January 20, 2020

By DAN MACLEOD

There was a murder at the Registry Theatre!  Well not exactly. The Registry Theatre held another night of silent film accompanied by a live orchestra, the VOC Silent Film Harmonic. The film they showed was Robert Wiene’s The Hands of Orlac, starring Conrad Veidt.
In the movie, a pianist, played by Veidt, loses his hands in a train wreck and the doctor replaces them with the hands of a recently executed murderer. Orlac becomes convinced that they’re possessing his mind and will force him to kill someone. This is a story that’s been retold many different ways including in the movie Idle Hand and in the Simpsons’ episode where Homer gets the recently executed Snake’s hair transplanted onto his head.
The film itself is brilliant. I’ve always been a fan of German expressionism in silent films so I thought the acting, the writing and the subtle symbolism that laced everything was just marvellous.
Veidt gave an outstanding performance that rivalled his role as the Nazi, Major Strasser, in Casablanca.
However, I’m not sure what I found more frustrating, the orchestra or the audience. This is the fourth season of this type of event and The Hands of Orlac was the fourth showing that I’ve been to. But I’m no stranger to the budding art that was silent film. I get that since they couldn’t speak, to convey emotions they had to act with very emphatic body language and the more powerful the emotion, the more exaggerated their movements became. This may look a little silly at first but it doesn’t take very long to get used to it. This being said, it’s not hard to recognize that this movie isn’t a comedy.
It’s insulting to giggle at times like when Orlac’s wife is desperately imploring the doctor to do everything possible to save Orlac’s hands. I hate to sound stuck up but the level of persistent immaturity that the audience displayed was downright obnoxious.
If you can’t handle drama or horror without sound then you shouldn’t be going to see these movies in public.
As for the orchestra itself, they were somewhat hit and miss. The first film I saw them play for was Battleship Potemkin, an early communist propaganda film, and their style of dark, abstract jazz worked  well with it.
The next film I saw was Alfred Hitchcock’s The Lodger. This was about a mysterious stranger, staying at a hostel, who goes out every night for mysterious reasons during the time of Jack The Ripper.
Again, the brooding, disjointed style of the orchestra’s jazz worked with the movie but I noticed it sounded pretty similar to the first one.
The next was the original version of Dr.

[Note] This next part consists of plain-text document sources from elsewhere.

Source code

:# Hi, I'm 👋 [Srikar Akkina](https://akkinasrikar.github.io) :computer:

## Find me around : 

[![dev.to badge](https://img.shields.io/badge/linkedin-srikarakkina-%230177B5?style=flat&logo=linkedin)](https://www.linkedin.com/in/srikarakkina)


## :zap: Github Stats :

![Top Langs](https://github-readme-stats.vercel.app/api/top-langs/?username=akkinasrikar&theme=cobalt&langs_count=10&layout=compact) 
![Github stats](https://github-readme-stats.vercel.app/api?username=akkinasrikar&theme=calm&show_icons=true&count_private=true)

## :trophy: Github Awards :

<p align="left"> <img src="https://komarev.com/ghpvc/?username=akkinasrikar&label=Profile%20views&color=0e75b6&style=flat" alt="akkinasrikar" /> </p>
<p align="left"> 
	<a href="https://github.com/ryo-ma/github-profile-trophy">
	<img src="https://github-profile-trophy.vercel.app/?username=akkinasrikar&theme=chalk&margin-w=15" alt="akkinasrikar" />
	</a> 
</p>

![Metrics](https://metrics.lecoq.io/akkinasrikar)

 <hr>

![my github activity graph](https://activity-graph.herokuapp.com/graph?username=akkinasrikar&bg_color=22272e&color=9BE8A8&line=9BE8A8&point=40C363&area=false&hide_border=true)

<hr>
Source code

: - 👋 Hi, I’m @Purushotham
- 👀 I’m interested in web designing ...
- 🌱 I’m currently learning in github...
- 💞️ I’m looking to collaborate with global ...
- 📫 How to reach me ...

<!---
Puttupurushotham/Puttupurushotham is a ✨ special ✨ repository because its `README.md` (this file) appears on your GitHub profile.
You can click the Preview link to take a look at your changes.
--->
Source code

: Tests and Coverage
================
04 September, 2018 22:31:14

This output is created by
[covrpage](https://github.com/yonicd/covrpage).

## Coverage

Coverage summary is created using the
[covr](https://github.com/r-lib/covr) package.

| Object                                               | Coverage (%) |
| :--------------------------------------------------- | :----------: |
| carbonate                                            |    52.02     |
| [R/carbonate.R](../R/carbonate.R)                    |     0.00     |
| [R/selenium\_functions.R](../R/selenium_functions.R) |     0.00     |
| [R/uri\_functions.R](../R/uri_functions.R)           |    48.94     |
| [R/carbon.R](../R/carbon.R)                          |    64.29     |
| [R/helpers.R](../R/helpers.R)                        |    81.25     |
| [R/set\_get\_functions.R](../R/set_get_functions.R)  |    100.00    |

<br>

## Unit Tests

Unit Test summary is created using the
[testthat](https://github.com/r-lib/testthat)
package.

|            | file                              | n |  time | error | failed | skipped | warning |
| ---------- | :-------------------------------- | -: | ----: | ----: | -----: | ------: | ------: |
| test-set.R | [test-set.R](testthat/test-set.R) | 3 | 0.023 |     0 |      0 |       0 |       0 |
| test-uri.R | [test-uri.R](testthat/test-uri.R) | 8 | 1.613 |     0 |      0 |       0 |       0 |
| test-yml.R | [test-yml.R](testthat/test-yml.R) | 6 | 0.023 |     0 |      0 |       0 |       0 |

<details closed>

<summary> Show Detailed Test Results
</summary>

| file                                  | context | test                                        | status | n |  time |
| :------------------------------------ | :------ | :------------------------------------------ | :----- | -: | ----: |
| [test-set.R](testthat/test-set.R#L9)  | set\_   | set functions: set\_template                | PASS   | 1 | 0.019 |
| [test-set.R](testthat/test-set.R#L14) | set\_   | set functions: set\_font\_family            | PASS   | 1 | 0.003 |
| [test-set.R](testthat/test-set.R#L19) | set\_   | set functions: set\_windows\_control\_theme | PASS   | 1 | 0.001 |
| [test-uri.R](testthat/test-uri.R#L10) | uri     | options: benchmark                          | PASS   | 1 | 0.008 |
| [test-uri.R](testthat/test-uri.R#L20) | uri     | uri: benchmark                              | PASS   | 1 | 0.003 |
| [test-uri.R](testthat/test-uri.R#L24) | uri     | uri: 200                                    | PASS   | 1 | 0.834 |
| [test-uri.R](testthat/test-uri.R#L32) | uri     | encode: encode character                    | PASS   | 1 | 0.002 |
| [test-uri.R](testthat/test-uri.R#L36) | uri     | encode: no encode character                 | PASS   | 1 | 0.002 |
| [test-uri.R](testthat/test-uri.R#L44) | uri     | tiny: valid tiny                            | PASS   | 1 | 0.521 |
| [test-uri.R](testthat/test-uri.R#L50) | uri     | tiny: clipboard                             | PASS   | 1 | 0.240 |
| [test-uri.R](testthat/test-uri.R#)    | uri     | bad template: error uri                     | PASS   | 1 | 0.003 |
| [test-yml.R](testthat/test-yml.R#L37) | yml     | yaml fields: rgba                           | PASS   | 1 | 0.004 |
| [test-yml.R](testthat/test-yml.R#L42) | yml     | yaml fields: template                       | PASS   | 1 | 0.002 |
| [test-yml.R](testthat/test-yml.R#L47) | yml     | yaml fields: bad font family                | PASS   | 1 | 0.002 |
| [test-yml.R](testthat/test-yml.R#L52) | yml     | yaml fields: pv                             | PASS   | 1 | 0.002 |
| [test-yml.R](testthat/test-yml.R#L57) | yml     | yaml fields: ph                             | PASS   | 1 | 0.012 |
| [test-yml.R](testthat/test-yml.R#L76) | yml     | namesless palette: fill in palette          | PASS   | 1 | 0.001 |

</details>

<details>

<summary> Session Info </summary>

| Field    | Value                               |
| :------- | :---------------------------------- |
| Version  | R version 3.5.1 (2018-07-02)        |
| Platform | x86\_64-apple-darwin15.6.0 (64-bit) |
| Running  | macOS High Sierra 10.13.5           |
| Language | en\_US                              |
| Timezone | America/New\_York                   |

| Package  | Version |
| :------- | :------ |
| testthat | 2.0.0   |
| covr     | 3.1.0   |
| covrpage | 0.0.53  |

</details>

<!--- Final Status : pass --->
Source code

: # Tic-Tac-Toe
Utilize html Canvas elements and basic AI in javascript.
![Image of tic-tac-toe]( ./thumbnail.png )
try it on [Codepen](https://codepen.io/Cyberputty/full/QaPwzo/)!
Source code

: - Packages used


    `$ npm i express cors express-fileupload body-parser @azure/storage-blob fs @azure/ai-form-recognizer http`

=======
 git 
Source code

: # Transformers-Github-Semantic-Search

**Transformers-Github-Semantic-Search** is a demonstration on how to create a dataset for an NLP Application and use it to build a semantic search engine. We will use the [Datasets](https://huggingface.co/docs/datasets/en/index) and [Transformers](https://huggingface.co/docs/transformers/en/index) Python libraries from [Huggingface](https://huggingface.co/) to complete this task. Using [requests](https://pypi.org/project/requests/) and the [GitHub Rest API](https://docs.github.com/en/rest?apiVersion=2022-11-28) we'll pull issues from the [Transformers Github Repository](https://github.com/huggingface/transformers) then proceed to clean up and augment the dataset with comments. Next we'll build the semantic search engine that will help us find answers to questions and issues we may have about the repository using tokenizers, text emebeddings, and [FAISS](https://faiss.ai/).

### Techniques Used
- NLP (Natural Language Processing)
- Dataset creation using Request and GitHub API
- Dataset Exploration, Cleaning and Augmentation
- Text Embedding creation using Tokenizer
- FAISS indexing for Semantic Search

Jekyll and Mr. Hyde. Here I again noticed how similar the music sounded to the first two and in many scenes it was significantly less fitting. Their tone didn’t change accordingly from scene to scene.
Finally it was the same story for the Hands of Orlac. I think that they need to learn a new style that’s discernibly different from their usual one.
Music has great sway on the mood of a silent film and they made every film feel exactly the same despite how different the films are. Sure the orchestra plays quite well but skill means very little when it doesn’t really seem that their hearts are in it.
There may be hope though. In March, the Registry will be playing a Buster Keaton marathon. Keaton, in my opinion, is the absolute best comedian/filmmaker to come out of the silent era and I would hope that the VOC Silent Film Harmonic can see how flat out wrong it would be to play slow, dark, foreboding tones over top of Keaton’s light-hearted antics.